This success will see them rise above recruiters who fill one job and never work with that business again.

Recruiters who can get clients coming back for more are generally safe bets to employ, too. Not only can they win business, but retain it.

Their forecasts are likely to be stronger, and with it the chances of them hitting those targets.

But not every recruiter can produce the goods in repeat business. And short of telling them to follow the lead of those who can, what can you do to help them in their plight?

1. Mould your recruiters into relationship builders

We discussed in a previous article the difficulty some recruiters have to win business. In a ‘job-led’ market, learning how to bring in business should be a non-negotiable for 360 recruiters.

It’s the development of this business however that sets apart those who spot-fill individual roles, and those who develop their accounts to provide long-lasting fruit.

Anecdotally, there seems to be a lack of recruiters leaving the office to meet their network in recent times. Conversations I’ve had with countless founders and managers have revealed there’s less enthusiasm for doing so. And that the majority of recruiters don’t meet their clients.

Would prioritising this create a difference in perception and value? Helping them understand small touch points and why they matter should deepen relationships in 2025.

It’s no secret people like people who are like them. Alongside sector knowledge, it’s why recruiters with a career background in their market do so well. They’re similar to their network. In character, tone and demeanour.

Of course, if they never actually met their clients, they’d never know.

If you have recruiters in your company who aren’t similar to their network, or don’t meet them, is that the thing holding them back?

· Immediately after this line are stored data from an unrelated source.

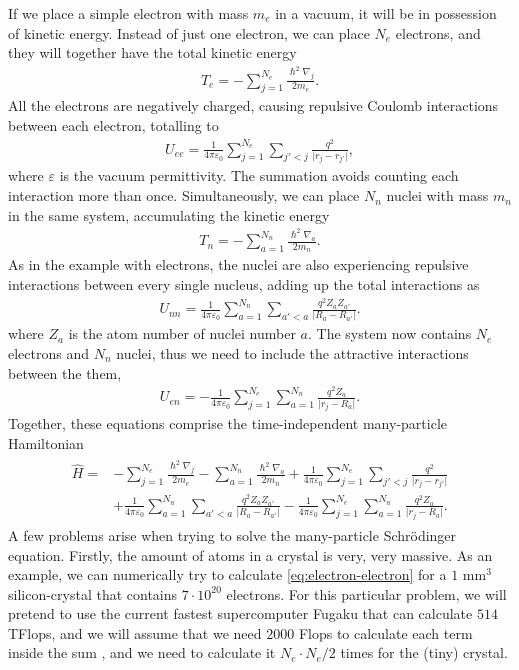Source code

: If we place a simple electron with mass $m_e$ in a vacuum, it will be in  possession of kinetic energy. Instead of just one electron, we can place $N_e$ electrons, and they will together have the total kinetic energy
\begin{align}
  T_e = - \sum_{j=1}^{N_e} \frac{\hslash^2\nabla_j}{2m_e}.
\end{align}
All the electrons are negatively charged, causing repulsive Coulomb interactions between each electron, totalling to
\begin{align}
  U_{ee} = \frac{1}{4\pi\varepsilon_0}\sum_{j=1}^{N_e}\sum_{j'<j} \frac{q^2}{\lvert r_j - r_{j'}\rvert},
  \label{eq:electron-electron}
\end{align}
where $\varepsilon$ is the vacuum permittivity. The summation avoids counting each interaction more than once. Simultaneously, we can place $N_n$ nuclei with mass $m_n$ in the same system, accumulating the kinetic energy
\begin{align}
  T_n = - \sum_{a=1}^{N_n} \frac{\hslash^2\nabla_a}{2m_n}.
\end{align}
As in the example with electrons, the nuclei are also experiencing repulsive interactions between every single nucleus, adding up the total interactions as
\begin{align}
  U_{nn} = \frac{1}{4\pi\varepsilon_0}\sum_{a=1}^{N_n}\sum_{a'<a} \frac{q^2 Z_aZ_{a'}}{\lvert R_a - R_{a'}\rvert }.
\end{align}
where $Z_a$ is the atom number of nuclei number $a$. The system now contains $N_e$ electrons and $N_n$ nuclei, thus we need to include the attractive interactions between the them,
\begin{align}
  U_{en} = - \frac{1}{4\pi\varepsilon_0}\sum_{j=1}^{N_e} \sum_{a=1}^{N_n} \frac{q^2Z_a}{\lvert r_j-R_a\rvert}.
\end{align} Together, these equations comprise the time-independent many-particle Hamiltonian
\begin{align}
  \begin{aligned}
    \hat{H} = &- \sum_{j=1}^{N_e} \frac{\hslash^2\nabla_j}{2m_e}
    - \sum_{a=1}^{N_n} \frac{\hslash^2\nabla_a}{2m_n}
    + \frac{1}{4\pi\varepsilon_0} \sum_{j=1}^{N_e}\sum_{j'<j} \frac{q^2}{\lvert r_j - r_{j'}\rvert} \\
    &+\frac{1}{4\pi\varepsilon_0}\sum_{a=1}^{N_n}\sum_{a'<a} \frac{q^2 Z_aZ_{a'}}{\lvert R_a - R_{a'}\rvert } - \frac{1}{4\pi\varepsilon_0}\sum_{j=1}^{N_e} \sum_{a=1}^{N_n} \frac{q^2Z_a}{\lvert r_j-R_a\rvert}.
  \end{aligned}
\end{align} A few problems arise when trying to solve the many-particle Schrödinger equation. Firstly, the amount of atoms in a crystal is very, very massive. As an example, we can numerically try to calculate \autoref{eq:electron-electron} for a $1$ mm$^3$ silicon-crystal that contains $7\cdot 10^{20}$ electrons. For this particular problem, we will pretend to use the current fastest supercomputer Fugaku \cite{Top500} that can calculate $514$ TFlops, and we will assume that we need $2000$ Flops to calculate each term inside the sum \cite{Persson2020}, and we need to calculate it $N_e \cdot N_e/2$ times for the (tiny) crystal.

Would they find easier repeat business with another client base?

Or simply if they spent time with their current one? What can you do to help them become more affable? More malleable to the ways of their network?

Being a fantastic relationship builder is a skill that can be learnt. What are you doing to instill that in your team? If you’re not targeting your recruiters on client meetings right now, doing so could be a key differentiator in winning them repeat business with clients.

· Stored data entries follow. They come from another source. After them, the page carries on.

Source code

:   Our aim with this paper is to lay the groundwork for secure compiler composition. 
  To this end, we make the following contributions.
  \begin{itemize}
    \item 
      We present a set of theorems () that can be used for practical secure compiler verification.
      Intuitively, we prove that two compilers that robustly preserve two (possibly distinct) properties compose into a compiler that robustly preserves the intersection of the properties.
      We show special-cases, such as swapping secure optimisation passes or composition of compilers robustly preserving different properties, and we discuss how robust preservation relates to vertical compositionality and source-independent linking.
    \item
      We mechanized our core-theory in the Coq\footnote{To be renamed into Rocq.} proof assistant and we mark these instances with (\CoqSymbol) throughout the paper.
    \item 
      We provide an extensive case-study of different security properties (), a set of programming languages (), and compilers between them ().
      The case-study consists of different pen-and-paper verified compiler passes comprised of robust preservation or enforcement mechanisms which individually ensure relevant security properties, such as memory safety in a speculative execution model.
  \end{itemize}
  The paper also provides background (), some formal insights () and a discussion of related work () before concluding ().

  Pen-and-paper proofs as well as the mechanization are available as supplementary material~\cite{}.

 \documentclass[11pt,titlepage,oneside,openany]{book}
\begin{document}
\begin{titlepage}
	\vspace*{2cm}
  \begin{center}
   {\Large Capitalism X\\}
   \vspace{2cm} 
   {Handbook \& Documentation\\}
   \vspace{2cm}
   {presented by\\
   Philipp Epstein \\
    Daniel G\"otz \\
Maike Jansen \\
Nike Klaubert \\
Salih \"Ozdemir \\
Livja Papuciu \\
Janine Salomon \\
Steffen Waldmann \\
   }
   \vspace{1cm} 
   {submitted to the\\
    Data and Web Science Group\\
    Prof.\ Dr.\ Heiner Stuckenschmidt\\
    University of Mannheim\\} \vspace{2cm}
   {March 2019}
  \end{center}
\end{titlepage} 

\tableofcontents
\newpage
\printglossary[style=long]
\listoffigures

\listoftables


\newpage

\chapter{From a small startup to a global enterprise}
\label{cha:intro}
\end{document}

2. Help your recruiters build their service offering

Yes, filling jobs is their job. And at the basic level, your recruiters should be doing everything they can to succeed in that.

But how else are they going above and beyond to separate themselves from their competition? It’s likely, where client relationships haven’t developed yet, your recruiters are being benchmarked on their worth every time they work a job.

Could you help them offer an employer branding consultation to their work? Put them through a copywriting course so their job ads are the difference? Give them a bigger entertainment budget?

It may help to work with your recruiters individually to explore their abilities and interests to define how they can set themselves apart and increase the chances of repeat business.

Each recruiter in your team is different. Their candidates and clientele are different, too.

If you were building the perfect recruitment product for each market, what would it look like? Would Building Services look the same as Marketing? .Net the same as Graphic Designers?

What can you do to help your recruiters productise their offer?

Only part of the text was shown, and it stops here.